*** EXTRACTED MATERIAL Section Begins ***

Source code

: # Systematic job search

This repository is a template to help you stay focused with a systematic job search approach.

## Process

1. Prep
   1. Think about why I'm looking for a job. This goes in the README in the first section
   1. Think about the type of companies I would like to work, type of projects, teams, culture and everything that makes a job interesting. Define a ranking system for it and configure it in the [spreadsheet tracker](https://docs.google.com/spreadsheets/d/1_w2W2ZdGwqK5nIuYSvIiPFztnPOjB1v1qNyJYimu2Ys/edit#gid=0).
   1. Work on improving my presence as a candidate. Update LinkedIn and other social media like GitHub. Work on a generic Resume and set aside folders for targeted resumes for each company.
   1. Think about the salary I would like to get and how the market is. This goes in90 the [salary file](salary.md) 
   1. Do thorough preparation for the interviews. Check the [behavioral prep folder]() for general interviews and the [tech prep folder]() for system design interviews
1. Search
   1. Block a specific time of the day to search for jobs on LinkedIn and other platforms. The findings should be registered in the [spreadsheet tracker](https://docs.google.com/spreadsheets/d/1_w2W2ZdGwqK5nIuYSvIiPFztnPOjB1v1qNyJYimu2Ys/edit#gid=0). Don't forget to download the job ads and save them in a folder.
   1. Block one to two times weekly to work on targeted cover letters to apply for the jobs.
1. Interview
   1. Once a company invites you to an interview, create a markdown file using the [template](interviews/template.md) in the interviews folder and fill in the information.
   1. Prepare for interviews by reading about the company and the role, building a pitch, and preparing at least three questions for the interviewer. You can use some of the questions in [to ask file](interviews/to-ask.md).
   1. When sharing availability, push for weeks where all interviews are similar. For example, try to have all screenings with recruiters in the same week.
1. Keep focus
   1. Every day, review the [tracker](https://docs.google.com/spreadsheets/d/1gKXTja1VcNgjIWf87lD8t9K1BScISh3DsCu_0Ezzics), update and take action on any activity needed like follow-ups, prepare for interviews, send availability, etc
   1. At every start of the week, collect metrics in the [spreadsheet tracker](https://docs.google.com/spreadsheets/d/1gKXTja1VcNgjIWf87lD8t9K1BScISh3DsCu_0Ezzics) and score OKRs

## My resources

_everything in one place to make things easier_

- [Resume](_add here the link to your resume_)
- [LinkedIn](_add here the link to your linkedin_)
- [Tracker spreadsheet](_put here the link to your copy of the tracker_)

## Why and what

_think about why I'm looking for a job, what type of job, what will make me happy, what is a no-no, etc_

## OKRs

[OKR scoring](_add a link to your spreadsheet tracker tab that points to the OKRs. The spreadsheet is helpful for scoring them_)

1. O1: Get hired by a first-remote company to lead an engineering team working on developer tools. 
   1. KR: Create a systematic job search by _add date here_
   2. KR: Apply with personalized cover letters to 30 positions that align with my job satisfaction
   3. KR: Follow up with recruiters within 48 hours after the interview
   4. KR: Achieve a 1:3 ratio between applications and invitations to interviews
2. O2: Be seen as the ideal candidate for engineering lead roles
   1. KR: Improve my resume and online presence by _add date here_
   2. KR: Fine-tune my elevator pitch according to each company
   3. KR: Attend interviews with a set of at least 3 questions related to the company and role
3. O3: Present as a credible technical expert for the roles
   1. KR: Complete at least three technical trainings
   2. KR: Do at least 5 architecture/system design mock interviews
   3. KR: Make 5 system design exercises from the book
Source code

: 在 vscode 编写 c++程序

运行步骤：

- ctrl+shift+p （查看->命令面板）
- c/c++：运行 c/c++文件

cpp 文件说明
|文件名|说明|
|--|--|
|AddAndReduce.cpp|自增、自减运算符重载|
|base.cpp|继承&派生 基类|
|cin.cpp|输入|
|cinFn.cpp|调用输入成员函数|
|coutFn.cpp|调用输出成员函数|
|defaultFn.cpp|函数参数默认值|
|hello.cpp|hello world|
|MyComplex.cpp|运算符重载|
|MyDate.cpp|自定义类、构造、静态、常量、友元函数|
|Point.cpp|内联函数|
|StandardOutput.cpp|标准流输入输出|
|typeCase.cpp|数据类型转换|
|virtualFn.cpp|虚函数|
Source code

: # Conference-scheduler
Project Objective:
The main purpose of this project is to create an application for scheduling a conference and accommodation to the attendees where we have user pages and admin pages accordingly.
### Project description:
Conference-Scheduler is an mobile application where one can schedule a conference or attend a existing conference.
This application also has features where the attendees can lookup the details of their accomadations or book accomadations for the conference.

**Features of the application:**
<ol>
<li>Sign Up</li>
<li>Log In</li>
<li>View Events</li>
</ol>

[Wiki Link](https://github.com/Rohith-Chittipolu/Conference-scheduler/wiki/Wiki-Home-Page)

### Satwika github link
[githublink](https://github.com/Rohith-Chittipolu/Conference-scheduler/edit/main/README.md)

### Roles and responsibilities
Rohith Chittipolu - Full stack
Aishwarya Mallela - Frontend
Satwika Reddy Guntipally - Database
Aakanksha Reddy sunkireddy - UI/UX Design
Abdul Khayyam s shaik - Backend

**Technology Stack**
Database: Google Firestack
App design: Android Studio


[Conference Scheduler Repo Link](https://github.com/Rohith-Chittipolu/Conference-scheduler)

*** EXTRACTED MATERIAL Section Ends ***

* DIRECTIONS
Locate all lines in the listing above with the word "main" and copy them.

* REPLY
The main purpose of this project is to create an application for scheduling a conference and accommodation to the attendees where we have user pages and admin pages accordingly.
[githublink](https://github.com/Rohith-Chittipolu/Conference-scheduler/edit/main/README.md)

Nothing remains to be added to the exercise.